Pero también califica Buber al marxismo de utópico: justo porque éste propone un socialismo que no adviene desde la fuerza de la voluntad del hombre, sino necesariamente: «lo único que pide es que se ejecute lo necesario para la revolución». Buber destaca atinadamente que «la fe en el camino de la humanidad a través del error hasta su superación adopta en Marx la forma de la dialéctica hegeliana cuando se sirve de una investigación científica de los procesos de producción; mas la visión de las revoluciones venideras lo mismo que de las pasadas, en «la cadena de la necesidad absoluta», como dice Hegel, no la tomó de éste. La actitud fundamental apocalíptica de Marx es más pura y más intensa que la de Hegel, que carece de un genuino impulso hacia el futuro […]. El punto en que el ímpetu apocaliptico-utópico de Marx se desencadena y convierte todo concepto económico y científico en pura utopía, es cuando habla de la transformación de todas las cosas que seguirá a la revolución social»[5]. Ralf Dahrendorf llega incluso a indicar una doble utopía en Marx: «Una es la utopía de la primera sociedad humana, el mundo fabuloso de los tiempos antiguos, en el que el hombre, todavía no alienado, tampoco estaba historizado. Aquí se encuentran ya las raíces del moderno pesimismo cultural marxista, que enlaza sobre todo con las primeras obras de Marx. Más importante, empero, es la otra utopía, la de la sociedad final.
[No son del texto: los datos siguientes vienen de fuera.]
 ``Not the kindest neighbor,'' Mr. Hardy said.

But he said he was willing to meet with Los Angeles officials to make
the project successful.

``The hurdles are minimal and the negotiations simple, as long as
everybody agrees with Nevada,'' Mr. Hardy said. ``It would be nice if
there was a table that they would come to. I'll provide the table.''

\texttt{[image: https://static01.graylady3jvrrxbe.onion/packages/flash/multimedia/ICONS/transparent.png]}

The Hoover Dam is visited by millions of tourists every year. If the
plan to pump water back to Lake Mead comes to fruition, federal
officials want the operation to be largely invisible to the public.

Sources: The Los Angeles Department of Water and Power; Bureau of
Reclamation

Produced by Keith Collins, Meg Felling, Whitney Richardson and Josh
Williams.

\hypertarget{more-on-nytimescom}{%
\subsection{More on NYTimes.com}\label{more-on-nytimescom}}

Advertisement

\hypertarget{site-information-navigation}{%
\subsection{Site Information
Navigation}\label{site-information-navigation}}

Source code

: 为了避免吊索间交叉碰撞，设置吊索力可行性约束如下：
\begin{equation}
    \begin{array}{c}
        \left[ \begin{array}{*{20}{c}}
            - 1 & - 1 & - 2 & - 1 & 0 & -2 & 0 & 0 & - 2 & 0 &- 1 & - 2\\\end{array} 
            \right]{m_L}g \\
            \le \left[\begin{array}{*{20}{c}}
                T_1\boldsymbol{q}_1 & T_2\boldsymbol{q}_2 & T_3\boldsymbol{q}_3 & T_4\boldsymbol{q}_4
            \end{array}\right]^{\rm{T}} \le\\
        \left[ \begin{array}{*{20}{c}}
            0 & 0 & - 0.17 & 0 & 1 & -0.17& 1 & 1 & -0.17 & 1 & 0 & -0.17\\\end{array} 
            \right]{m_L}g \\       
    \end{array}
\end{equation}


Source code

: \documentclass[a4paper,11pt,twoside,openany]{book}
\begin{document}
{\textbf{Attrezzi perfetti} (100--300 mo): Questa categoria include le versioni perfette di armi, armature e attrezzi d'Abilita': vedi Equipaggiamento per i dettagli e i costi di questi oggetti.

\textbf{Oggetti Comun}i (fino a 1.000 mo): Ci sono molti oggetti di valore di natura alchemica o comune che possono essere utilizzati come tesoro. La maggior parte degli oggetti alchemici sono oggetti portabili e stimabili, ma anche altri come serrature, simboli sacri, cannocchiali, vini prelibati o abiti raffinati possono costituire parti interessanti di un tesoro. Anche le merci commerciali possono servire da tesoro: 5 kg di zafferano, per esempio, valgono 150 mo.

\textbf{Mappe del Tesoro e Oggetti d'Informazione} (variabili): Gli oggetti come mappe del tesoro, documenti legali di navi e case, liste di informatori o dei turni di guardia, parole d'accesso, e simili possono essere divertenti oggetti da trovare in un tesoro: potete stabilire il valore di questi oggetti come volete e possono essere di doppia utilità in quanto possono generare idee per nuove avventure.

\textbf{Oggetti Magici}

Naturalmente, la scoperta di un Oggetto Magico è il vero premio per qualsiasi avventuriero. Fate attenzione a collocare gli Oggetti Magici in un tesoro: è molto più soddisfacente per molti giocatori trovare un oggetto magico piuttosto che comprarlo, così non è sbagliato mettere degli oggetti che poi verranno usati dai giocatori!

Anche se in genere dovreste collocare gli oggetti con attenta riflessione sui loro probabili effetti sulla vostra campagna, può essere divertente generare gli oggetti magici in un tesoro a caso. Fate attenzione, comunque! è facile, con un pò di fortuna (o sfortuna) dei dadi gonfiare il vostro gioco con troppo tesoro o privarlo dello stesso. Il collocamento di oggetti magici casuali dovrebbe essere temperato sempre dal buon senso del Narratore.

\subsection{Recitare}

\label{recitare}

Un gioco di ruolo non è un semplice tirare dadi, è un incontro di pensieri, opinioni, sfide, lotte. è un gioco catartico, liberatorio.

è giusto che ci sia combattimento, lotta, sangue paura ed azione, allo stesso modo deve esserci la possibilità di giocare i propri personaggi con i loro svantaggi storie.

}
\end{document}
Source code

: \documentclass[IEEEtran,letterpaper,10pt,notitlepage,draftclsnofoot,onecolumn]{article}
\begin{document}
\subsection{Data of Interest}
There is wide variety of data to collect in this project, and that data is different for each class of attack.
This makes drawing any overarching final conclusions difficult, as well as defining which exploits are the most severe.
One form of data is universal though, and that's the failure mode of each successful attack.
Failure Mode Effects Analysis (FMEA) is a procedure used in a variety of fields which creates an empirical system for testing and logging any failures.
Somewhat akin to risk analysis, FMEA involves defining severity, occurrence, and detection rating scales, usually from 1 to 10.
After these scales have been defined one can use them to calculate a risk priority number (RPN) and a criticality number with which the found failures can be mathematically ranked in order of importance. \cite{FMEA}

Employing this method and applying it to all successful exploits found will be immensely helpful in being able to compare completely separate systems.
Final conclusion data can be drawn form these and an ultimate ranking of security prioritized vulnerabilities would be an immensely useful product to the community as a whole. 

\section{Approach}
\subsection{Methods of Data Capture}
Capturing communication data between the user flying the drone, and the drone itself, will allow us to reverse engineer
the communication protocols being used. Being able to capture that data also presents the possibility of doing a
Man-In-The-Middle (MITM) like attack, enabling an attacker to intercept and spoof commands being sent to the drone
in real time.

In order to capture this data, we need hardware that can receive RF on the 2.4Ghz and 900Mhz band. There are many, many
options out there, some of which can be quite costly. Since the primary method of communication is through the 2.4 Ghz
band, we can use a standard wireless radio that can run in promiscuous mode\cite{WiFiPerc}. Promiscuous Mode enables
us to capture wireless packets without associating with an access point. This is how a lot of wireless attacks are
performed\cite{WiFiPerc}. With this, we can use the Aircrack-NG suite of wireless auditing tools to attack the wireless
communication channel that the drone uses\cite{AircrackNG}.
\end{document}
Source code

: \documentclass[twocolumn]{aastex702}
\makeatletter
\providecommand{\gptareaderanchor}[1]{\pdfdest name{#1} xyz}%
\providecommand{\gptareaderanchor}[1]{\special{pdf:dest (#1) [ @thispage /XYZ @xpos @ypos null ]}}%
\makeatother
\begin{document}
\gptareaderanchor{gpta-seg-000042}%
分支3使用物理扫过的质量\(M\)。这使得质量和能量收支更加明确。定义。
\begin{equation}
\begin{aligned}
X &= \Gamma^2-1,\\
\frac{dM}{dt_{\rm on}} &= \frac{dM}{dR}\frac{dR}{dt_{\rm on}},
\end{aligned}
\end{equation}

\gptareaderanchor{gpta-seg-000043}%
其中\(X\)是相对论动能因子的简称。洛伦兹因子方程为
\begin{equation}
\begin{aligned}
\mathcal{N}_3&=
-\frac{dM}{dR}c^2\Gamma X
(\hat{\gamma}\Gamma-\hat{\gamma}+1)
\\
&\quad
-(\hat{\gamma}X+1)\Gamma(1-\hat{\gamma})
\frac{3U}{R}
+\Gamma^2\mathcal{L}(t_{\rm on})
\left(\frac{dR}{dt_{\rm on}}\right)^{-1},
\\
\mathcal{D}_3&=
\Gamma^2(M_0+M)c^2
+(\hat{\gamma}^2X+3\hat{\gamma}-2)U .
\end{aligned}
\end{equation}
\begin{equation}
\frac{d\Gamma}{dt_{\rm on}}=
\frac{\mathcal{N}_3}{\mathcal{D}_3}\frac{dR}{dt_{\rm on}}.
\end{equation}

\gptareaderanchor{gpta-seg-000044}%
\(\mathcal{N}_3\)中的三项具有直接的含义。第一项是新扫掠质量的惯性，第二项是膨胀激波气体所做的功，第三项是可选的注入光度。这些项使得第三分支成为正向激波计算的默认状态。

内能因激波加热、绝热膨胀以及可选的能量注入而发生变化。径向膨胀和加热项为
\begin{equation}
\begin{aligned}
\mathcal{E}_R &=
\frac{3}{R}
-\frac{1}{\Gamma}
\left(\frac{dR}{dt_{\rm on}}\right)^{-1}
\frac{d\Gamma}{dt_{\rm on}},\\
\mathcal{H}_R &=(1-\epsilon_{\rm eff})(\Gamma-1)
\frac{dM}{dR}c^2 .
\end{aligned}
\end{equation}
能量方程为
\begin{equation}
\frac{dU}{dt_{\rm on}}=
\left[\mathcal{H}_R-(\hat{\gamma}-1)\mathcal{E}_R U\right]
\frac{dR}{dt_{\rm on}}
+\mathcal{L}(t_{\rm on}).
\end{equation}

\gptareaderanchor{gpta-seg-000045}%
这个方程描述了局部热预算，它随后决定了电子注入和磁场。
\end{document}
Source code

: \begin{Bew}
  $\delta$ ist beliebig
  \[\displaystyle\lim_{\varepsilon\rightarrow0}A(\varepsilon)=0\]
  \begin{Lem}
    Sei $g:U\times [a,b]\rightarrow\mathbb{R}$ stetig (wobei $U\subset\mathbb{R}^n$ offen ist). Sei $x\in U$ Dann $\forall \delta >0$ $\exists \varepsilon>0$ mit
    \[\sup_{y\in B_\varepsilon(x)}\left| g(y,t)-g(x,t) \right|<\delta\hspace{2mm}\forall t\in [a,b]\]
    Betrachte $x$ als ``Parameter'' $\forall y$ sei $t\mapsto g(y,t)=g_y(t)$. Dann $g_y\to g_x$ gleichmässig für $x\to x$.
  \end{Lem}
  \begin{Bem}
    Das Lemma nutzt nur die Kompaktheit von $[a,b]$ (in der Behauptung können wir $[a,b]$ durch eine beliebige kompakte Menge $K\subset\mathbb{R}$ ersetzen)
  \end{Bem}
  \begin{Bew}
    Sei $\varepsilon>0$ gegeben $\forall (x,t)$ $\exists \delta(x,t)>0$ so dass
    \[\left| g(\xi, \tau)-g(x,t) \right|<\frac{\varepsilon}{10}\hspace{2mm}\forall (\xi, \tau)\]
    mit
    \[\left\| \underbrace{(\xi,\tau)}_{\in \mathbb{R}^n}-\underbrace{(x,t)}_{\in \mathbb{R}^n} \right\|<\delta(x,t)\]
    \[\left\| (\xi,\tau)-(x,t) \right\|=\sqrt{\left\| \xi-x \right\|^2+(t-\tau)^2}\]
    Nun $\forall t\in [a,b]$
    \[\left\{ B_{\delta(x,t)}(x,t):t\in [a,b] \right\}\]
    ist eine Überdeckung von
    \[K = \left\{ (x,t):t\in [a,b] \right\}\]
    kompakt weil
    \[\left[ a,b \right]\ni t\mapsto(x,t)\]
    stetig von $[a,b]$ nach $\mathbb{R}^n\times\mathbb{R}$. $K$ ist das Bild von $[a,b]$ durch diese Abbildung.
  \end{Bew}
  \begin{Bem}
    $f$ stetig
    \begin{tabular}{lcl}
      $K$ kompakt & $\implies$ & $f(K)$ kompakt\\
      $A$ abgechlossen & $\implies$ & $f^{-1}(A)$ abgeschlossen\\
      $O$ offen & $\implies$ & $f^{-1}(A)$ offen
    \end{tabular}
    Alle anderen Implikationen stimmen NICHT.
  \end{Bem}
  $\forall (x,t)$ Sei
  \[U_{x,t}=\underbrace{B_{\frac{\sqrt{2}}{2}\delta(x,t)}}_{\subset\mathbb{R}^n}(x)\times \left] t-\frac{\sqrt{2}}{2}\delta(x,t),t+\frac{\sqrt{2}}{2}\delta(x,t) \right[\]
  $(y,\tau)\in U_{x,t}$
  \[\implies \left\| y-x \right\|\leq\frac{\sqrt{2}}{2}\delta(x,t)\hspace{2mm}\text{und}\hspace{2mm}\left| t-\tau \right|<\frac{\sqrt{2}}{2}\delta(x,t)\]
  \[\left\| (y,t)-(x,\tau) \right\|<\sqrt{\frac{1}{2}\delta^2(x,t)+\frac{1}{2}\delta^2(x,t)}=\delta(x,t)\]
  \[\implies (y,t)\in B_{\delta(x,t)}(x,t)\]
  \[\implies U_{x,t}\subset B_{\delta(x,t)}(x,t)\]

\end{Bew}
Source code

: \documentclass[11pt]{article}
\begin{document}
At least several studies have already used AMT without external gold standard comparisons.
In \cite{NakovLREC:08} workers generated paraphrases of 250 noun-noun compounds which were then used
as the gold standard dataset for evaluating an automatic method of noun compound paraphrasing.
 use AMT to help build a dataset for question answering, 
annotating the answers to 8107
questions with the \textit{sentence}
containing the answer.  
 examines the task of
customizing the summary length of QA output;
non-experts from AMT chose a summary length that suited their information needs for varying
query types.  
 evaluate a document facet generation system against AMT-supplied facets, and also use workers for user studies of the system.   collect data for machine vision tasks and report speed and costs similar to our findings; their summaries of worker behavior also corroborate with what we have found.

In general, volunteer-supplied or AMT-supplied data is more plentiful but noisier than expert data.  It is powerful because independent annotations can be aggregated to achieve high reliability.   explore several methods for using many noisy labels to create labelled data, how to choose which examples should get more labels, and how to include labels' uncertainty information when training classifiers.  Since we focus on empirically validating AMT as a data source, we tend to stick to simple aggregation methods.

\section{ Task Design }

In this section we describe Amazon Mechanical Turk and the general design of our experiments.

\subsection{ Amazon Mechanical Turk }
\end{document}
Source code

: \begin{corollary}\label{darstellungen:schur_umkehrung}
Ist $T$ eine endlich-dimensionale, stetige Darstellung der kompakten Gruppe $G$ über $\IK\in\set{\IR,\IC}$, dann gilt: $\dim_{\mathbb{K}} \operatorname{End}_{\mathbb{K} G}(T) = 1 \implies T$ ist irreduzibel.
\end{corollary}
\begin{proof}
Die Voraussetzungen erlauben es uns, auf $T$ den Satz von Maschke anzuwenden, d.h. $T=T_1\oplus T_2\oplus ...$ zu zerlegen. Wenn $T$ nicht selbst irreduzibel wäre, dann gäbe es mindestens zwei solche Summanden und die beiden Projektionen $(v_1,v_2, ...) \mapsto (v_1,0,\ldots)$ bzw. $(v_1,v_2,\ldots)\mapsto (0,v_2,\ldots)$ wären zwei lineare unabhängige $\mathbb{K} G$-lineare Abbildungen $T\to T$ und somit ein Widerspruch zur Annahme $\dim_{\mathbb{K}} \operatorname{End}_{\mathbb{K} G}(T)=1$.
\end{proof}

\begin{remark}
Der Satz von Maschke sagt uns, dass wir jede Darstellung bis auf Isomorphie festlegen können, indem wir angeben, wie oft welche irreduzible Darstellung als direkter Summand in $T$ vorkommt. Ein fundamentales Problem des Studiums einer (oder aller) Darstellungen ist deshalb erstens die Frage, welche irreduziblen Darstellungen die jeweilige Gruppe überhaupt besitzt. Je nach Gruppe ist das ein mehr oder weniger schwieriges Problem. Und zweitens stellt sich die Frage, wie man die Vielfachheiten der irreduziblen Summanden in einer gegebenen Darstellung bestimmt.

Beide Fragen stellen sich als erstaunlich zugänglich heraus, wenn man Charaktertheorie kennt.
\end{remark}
Marx traza solamente un esbozo de esta imagen y lo hace con una cierta vacilación; pero está fuera de discusión que se ha dejado guiar por ella»[6].
[1] Karl Mannheim, Ideología y Utopía, 268 y 281.
[2] Fred L. Polak, The image of the future, 13.
[3] Martin Buber, Caminos de utopía, 20-21.
[4] Para una visión panorámica de los distintos pensadores utópicos, con selección de textos originales, son útiles, entre otras, las obras de Massimo Baldini, Arhelm Neussus y Jean Servier, donde se cita abundante bibliografía.
[5] Martin Buber, Caminos de utopía, 20.
[6] Ralf Dahrendorf, Uscire dell’ utopia, 24.